What you need to do: Only text lines belong in the answer: the lines from the first one in the records through the line with "Under Design~B an", copied exactly.

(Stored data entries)
========================================

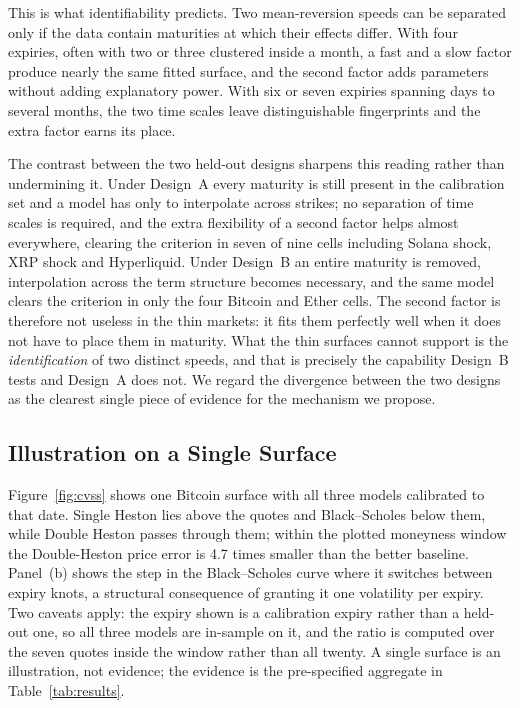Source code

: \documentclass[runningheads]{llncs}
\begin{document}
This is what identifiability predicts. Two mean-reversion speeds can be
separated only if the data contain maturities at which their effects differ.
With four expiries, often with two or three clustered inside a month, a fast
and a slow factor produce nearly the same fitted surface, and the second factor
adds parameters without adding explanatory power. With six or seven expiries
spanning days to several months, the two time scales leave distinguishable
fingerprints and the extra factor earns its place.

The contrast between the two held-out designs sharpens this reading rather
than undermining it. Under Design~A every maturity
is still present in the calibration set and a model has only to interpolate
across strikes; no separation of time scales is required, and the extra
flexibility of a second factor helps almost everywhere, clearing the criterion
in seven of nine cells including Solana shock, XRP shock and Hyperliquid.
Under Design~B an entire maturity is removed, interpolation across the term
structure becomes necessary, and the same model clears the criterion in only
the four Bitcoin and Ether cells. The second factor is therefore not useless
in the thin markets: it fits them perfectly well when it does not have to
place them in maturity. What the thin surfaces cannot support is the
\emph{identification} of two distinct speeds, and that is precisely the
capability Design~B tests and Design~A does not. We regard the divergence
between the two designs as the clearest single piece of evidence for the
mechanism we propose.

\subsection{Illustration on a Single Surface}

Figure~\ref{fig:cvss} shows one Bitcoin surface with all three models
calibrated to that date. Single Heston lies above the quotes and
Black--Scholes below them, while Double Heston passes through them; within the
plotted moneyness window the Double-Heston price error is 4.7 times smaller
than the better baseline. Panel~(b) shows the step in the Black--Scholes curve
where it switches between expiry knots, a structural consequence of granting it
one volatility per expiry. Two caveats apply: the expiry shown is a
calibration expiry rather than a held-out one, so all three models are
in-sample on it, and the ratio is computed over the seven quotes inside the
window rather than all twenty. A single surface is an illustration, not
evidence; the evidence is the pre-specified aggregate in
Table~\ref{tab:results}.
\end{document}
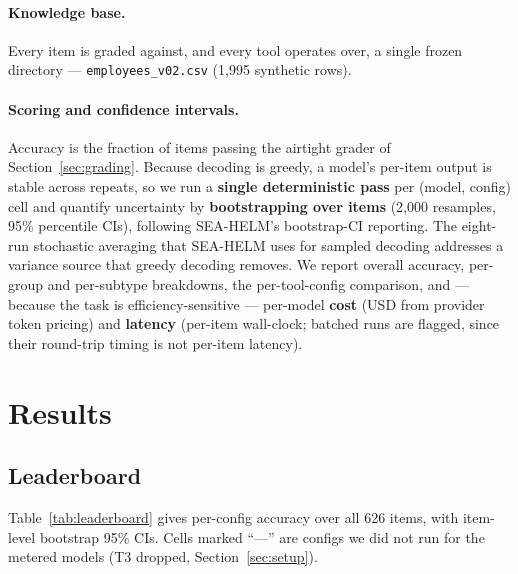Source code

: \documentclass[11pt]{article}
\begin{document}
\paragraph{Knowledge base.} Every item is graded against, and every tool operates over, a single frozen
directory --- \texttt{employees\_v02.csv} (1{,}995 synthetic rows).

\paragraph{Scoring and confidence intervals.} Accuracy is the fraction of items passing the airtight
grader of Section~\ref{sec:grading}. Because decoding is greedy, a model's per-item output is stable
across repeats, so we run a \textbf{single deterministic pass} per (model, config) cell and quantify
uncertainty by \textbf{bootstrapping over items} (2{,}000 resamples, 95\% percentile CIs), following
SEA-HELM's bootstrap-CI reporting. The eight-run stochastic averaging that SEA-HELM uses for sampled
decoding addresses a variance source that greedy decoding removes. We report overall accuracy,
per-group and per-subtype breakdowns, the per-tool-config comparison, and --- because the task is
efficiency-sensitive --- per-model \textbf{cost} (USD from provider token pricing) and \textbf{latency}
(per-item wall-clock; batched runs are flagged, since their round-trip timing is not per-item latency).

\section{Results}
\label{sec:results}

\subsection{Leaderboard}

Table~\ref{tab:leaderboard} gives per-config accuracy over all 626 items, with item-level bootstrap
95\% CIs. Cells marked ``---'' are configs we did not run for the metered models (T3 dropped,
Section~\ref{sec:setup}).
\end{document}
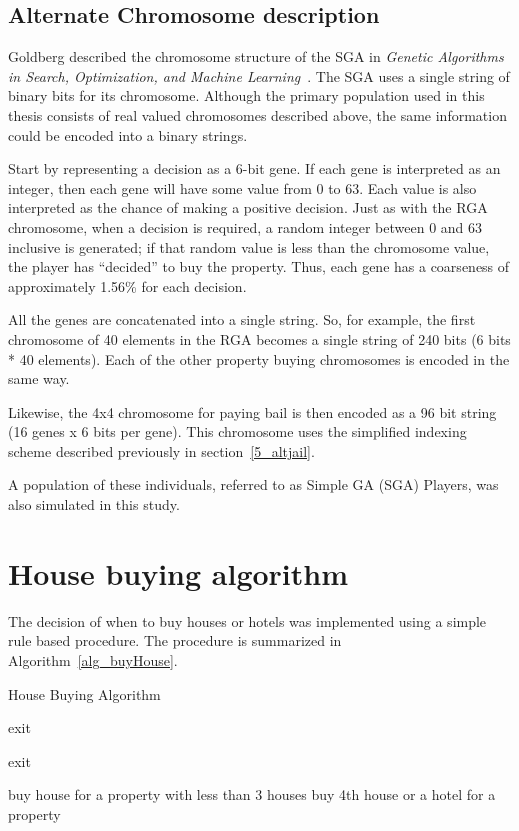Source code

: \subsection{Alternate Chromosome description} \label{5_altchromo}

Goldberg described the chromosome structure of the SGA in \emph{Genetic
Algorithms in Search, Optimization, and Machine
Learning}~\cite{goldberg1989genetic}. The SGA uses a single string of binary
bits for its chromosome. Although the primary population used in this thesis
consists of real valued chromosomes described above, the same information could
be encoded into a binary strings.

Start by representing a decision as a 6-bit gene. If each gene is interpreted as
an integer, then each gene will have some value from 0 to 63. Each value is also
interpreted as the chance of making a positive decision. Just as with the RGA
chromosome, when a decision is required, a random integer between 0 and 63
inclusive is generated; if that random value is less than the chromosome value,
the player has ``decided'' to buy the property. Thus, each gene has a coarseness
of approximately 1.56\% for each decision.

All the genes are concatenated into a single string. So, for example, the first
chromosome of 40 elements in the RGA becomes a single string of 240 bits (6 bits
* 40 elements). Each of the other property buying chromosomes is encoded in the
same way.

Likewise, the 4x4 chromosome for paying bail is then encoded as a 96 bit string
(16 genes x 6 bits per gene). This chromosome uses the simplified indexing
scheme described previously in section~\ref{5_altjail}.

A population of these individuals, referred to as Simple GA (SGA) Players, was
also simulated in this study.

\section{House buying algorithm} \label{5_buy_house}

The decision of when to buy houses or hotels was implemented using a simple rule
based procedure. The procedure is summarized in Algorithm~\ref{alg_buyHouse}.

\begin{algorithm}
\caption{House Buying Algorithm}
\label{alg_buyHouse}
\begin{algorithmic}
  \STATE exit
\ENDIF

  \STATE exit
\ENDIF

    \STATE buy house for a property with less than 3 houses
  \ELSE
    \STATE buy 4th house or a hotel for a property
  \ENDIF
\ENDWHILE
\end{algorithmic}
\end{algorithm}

========================================

Exercise response:
Source code

: \documentclass[runningheads]{llncs}
\begin{document}
This is what identifiability predicts. Two mean-reversion speeds can be
separated only if the data contain maturities at which their effects differ.
With four expiries, often with two or three clustered inside a month, a fast
and a slow factor produce nearly the same fitted surface, and the second factor
adds parameters without adding explanatory power. With six or seven expiries
spanning days to several months, the two time scales leave distinguishable
fingerprints and the extra factor earns its place.

The contrast between the two held-out designs sharpens this reading rather
than undermining it. Under Design~A every maturity
is still present in the calibration set and a model has only to interpolate
across strikes; no separation of time scales is required, and the extra
flexibility of a second factor helps almost everywhere, clearing the criterion
in seven of nine cells including Solana shock, XRP shock and Hyperliquid.
Under Design~B an entire maturity is removed, interpolation across the term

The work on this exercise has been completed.